Zur Landesvertretung ist er an einem besonderen Tag gekommen. Es ist der 20. Mai, der Geburtstag von Anton Janscha (1734 bis 1773). Der Slowene hatte einst in Wien eine Schule für die Bienenzucht aufgebaut. Ihm ist es zu verdanken, dass Imker heute statt der herkömmlichen Bienenkörbe Kästen benutzen. Daher wurde Janschas Geburtstag als Weltbienentag festgelegt. Aus Anlass dieses Tages bezeichnet die brandenburgische Bundestagsabgeordnete Kirsten Tackmann (Linke) Insekten als systemrelevant. »Ohne Insekten werden viele Blüten nicht bestäubt, deren Früchte zu unserer Ernährungsgrundlage gehören«, erinnert sie. Der Insektenschwund sei ein »alarmierendes Symptom dafür, wie fragil Ökosysteme sind, die existenziell für unser Leben sind«.

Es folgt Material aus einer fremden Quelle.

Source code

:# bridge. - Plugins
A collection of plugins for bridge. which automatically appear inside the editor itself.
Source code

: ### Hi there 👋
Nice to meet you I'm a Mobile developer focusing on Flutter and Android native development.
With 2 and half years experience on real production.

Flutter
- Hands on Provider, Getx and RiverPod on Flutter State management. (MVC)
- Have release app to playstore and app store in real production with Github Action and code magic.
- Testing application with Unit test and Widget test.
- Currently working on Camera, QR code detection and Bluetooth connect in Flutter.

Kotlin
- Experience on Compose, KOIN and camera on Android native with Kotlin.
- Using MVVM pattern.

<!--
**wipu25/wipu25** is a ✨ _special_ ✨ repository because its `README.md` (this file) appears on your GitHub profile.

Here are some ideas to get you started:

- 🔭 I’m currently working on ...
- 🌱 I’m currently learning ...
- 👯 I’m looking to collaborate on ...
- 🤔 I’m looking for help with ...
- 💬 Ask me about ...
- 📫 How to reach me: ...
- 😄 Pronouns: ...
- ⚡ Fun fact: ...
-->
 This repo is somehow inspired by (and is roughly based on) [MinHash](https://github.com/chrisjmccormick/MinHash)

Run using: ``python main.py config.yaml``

Ähnlich äußert sich die Fraktion der Grünen im Berliner Abgeordnetenhaus: »Bienen sind ökosystemrelevant.« Der Abgeordnete Turgut Altug wünscht sich eine Stadt, »die im Frühling und Sommer brummt und summt«. Ihm zufolge fühlen sich Bienen »oftmals wohler in der Großstadt als in den Monokulturwüsten der industriellen Landwirtschaft«. Zum Weltbienentag verteilt Altug gemeinsam mit seinen Fraktionschefinnen Silke Gebel und Antje Kapek am Kottbusser Tor Blumensamen. Es soll etwas blühen für die Bienen.

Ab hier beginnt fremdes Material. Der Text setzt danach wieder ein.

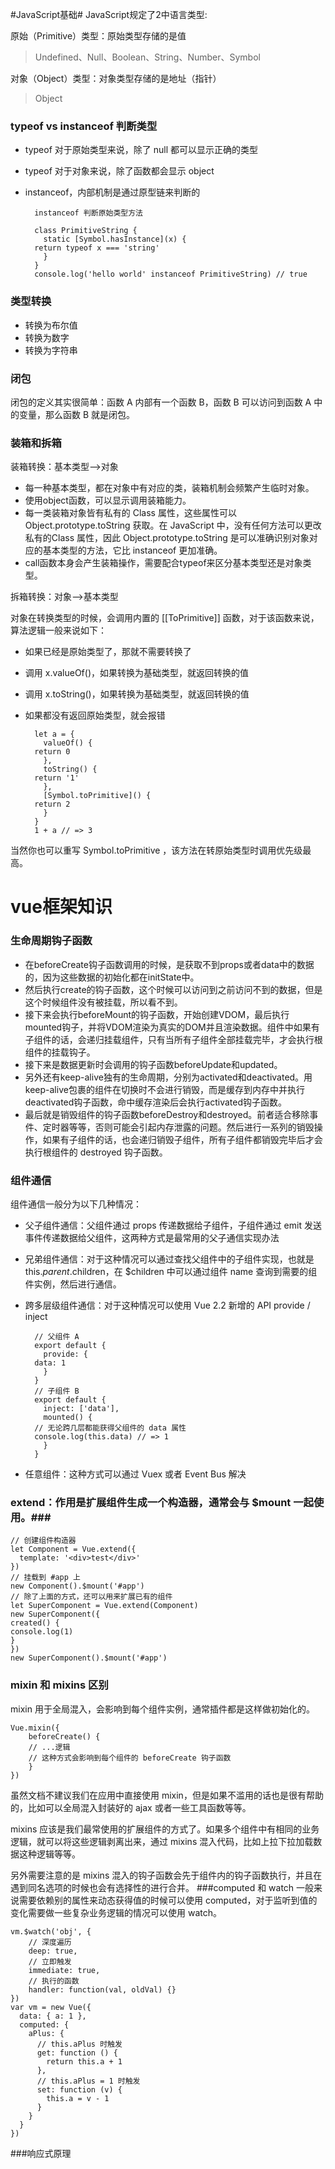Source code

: #JavaScript基础#
JavaScript规定了2中语言类型:

原始（Primitive）类型：原始类型存储的是值
> Undefined、Null、Boolean、String、Number、Symbol

对象（Object）类型：对象类型存储的是地址（指针）
> Object

### typeof vs instanceof 判断类型 ###
- typeof 对于原始类型来说，除了 null 都可以显示正确的类型
- typeof 对于对象来说，除了函数都会显示 object
- instanceof，内部机制是通过原型链来判断的

		instanceof 判断原始类型方法

	    class PrimitiveString {
	      static [Symbol.hasInstance](x) {
	    return typeof x === 'string'
	      }
	    }
	    console.log('hello world' instanceof PrimitiveString) // true

### 类型转换 ###

- 转换为布尔值
- 转换为数字
- 转换为字符串

### 闭包 ###

闭包的定义其实很简单：函数 A 内部有一个函数 B，函数 B 可以访问到函数 A 中的变量，那么函数 B 就是闭包。


### 装箱和拆箱 ###

装箱转换：基本类型–>对象

- 每一种基本类型，都在对象中有对应的类，装箱机制会频繁产生临时对象。
- 使用object函数，可以显示调用装箱能力。
- 每一类装箱对象皆有私有的 Class 属性，这些属性可以Object.prototype.toString 获取。在 JavaScript 中，没有任何方法可以更改私有的Class 属性，因此 Object.prototype.toString 是可以准确识别对象对应的基本类型的方法，它比 instanceof 更加准确。
- call函数本身会产生装箱操作，需要配合typeof来区分基本类型还是对象类型。

拆箱转换：对象–>基本类型

对象在转换类型的时候，会调用内置的 [[ToPrimitive]] 函数，对于该函数来说，算法逻辑一般来说如下：

- 如果已经是原始类型了，那就不需要转换了
- 调用 x.valueOf()，如果转换为基础类型，就返回转换的值
- 调用 x.toString()，如果转换为基础类型，就返回转换的值
- 如果都没有返回原始类型，就会报错
    
        let a = {
	      valueOf() {
	    return 0
	      },
	      toString() {
	    return '1'
	      },
	      [Symbol.toPrimitive]() {
	    return 2
	      }
	    }
	    1 + a // => 3

当然你也可以重写 Symbol.toPrimitive ，该方法在转原始类型时调用优先级最高。


# vue框架知识 #
### 生命周期钩子函数 ###
- 在beforeCreate钩子函数调用的时候，是获取不到props或者data中的数据的，因为这些数据的初始化都在initState中。
- 然后执行create的钩子函数，这个时候可以访问到之前访问不到的数据，但是这个时候组件没有被挂载，所以看不到。
- 接下来会执行beforeMount的钩子函数，开始创建VDOM，最后执行mounted钩子，并将VDOM渲染为真实的DOM并且渲染数据。组件中如果有子组件的话，会递归挂载组件，只有当所有子组件全部挂载完毕，才会执行根组件的挂载钩子。
- 接下来是数据更新时会调用的钩子函数beforeUpdate和updated。
- 另外还有keep-alive独有的生命周期，分别为activated和deactivated。用keep-alive包裹的组件在切换时不会进行销毁，而是缓存到内存中并执行deactivated钩子函数，命中缓存渲染后会执行activated钩子函数。
- 最后就是销毁组件的钩子函数beforeDestroy和destroyed。前者适合移除事件、定时器等等，否则可能会引起内存泄露的问题。然后进行一系列的销毁操作，如果有子组件的话，也会递归销毁子组件，所有子组件都销毁完毕后才会执行根组件的 destroyed 钩子函数。
### 组件通信 ###
组件通信一般分为以下几种情况：

- 父子组件通信：父组件通过 props 传递数据给子组件，子组件通过 emit 发送事件传递数据给父组件，这两种方式是最常用的父子通信实现办法
- 兄弟组件通信：对于这种情况可以通过查找父组件中的子组件实现，也就是 this.$parent.$children，在 $children 中可以通过组件 name 查询到需要的组件实例，然后进行通信。
- 跨多层级组件通信：对于这种情况可以使用 Vue 2.2 新增的 API provide / inject

	    // 父组件 A
	    export default {
	      provide: {
	    data: 1
	      }
	    }
	    // 子组件 B
	    export default {
	      inject: ['data'],
	      mounted() {
	    // 无论跨几层都能获得父组件的 data 属性
	    console.log(this.data) // => 1
	      }
	    }
- 任意组件：这种方式可以通过 Vuex 或者 Event Bus 解决
### extend：作用是扩展组件生成一个构造器，通常会与 $mount 一起使用。###
    // 创建组件构造器
    let Component = Vue.extend({
      template: '<div>test</div>'
    })
    // 挂载到 #app 上
    new Component().$mount('#app')
    // 除了上面的方式，还可以用来扩展已有的组件
    let SuperComponent = Vue.extend(Component)
    new SuperComponent({
    created() {
    console.log(1)
    }
    })
    new SuperComponent().$mount('#app')
### mixin 和 mixins 区别 ###
mixin 用于全局混入，会影响到每个组件实例，通常插件都是这样做初始化的。

    Vue.mixin({
	    beforeCreate() {
	    // ...逻辑
	    // 这种方式会影响到每个组件的 beforeCreate 钩子函数
	    }
    })

虽然文档不建议我们在应用中直接使用 mixin，但是如果不滥用的话也是很有帮助的，比如可以全局混入封装好的 ajax 或者一些工具函数等等。

mixins 应该是我们最常使用的扩展组件的方式了。如果多个组件中有相同的业务逻辑，就可以将这些逻辑剥离出来，通过 mixins 混入代码，比如上拉下拉加载数据这种逻辑等等。

另外需要注意的是 mixins 混入的钩子函数会先于组件内的钩子函数执行，并且在遇到同名选项的时候也会有选择性的进行合并。
###computed 和 watch
一般来说需要依赖别的属性来动态获得值的时候可以使用 computed，对于监听到值的变化需要做一些复杂业务逻辑的情况可以使用 watch。

	vm.$watch('obj', {
	    // 深度遍历
	    deep: true,
	    // 立即触发
	    immediate: true,
	    // 执行的函数
	    handler: function(val, oldVal) {}
	})
	var vm = new Vue({
	  data: { a: 1 },
	  computed: {
	    aPlus: {
	      // this.aPlus 时触发
	      get: function () {
	        return this.a + 1
	      },
	      // this.aPlus = 1 时触发
	      set: function (v) {
	        this.a = v - 1
	      }
	    }
	  }
	})

###响应式原理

In der Stadt ist Imkerei tatsächlich ergiebiger als auf dem Lande - zumindest bei der gegenwärtig herrschenden Trockenheit. Denn die Einwohner der Städte gießen ihre Balkonblumen. Die Blumen haben dann genug Feuchtigkeit, um Nektar zu bilden, den die Bienen sammeln können. Während Wildbienen nur in einem Radius von 100 Metern sammeln, fliegen Honigbienen bis zu fünf Kilometer weit. Von den Ministergärten aus erreichen sie so den Berliner Tiergarten. Die Linden und Kastanien in der Umgebung sorgen für einen kräftigen Geschmack des Honigs. Im vergangenen Jahr war die Honigernte besonders ergiebig. 90 Kilogramm wurden es. Das reichte für 730 Gläschen. Währenddessen schafften die zwei Bienenvölker am Potsdamer Regierungsstandort nur 50 Kilogramm beziehungsweise 400 Gläschen.

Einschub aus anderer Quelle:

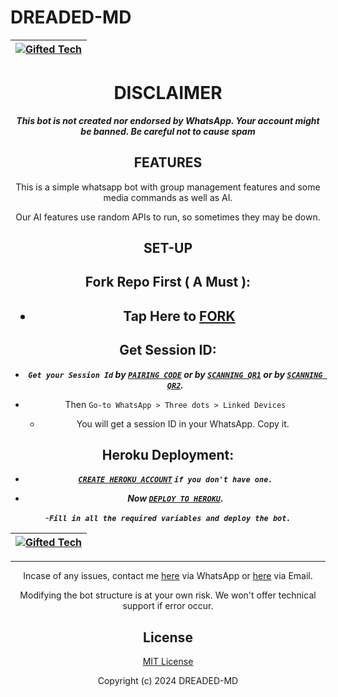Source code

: # DREADED-MD

<div align="center">

| [![Gifted Tech](https://github.com/giftedtechnexus.png?lenght=50width=50)](https://github.com/giftedtechnexus)|
|----|


# DISCLAIMER

***This bot is not created nor endorsed by WhatsApp. Your account might be banned. Be careful not to cause spam***

## FEATURES
This is a simple whatsapp bot with group management features and some media commands as well as AI.

Our AI features use random APIs to run, so sometimes they may be down.

## SET-UP

## Fork Repo First ( A Must ):

<h2 align="center">   

- Tap Here to  [FORK](https://github.com/giftedtechnexus/dreaded-md/fork)


## Get Session ID:


- ***`Get your Session Id` by  [`PAIRING CODE`](https://session.giftedtechnexus.co.ke/pair) or by  [`SCANNING QR1`](https://session.giftedtechnexus.co.ke/qr) or by  [`SCANNING QR2`](https://session.giftedtechnexus.co.ke/qr2).***

- Then `Go-to WhatsApp > Three dots > Linked Devices`
   - You will get a session ID in your WhatsApp. Copy it.

## Heroku Deployment:

   - ***[`CREATE HEROKU ACCOUNT`](https://signup.heroku.com/) `if you don't have one.`***


- ***Now [`DEPLOY TO HEROKU`](https://deploy-dreaded.vercel.app).***

-***`Fill in all the required variables and deploy the bot.`***




<div align="center">

| [![Gifted Tech](https://github.com/giftedtechnexus.png?lenght=50width=50)](https://github.com/giftedtechnexus)|
|----|


---

Incase of any issues, contact me  [here](https://wa.me/message/NHCZC5DSOEUXB1) via WhatsApp or [here](admin@giftedtechnexus.co.ke) via Email.

Modifying the bot structure is at your own risk. We won't offer technical support if error occur.


## License

[MIT License](https://github.com/giftedtechnexus/dreaded-md/blob/main/LICENSE)

Copyright (c) 2024 DREADED-MD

Die Sorte »Märkischer Ministergarten - Brandenburger Honig made in Berlin« wird an ausgewählte Gäste der Landesvertretung verschenkt. Da das Bundesland Brandenburg dieses Jahr die Bundesratspräsidentschaft innehat, schien der Bedarf groß zu sein. Der reichliche Ertrag war willkommen. Doch durch die Coronakrise gab es zuletzt wenig Gelegenheit, Honig zu verschenken. »Wir bekommen die Gläschen aber noch weg«, ist sich Staatssekretärin Jahns-Böhm sicher.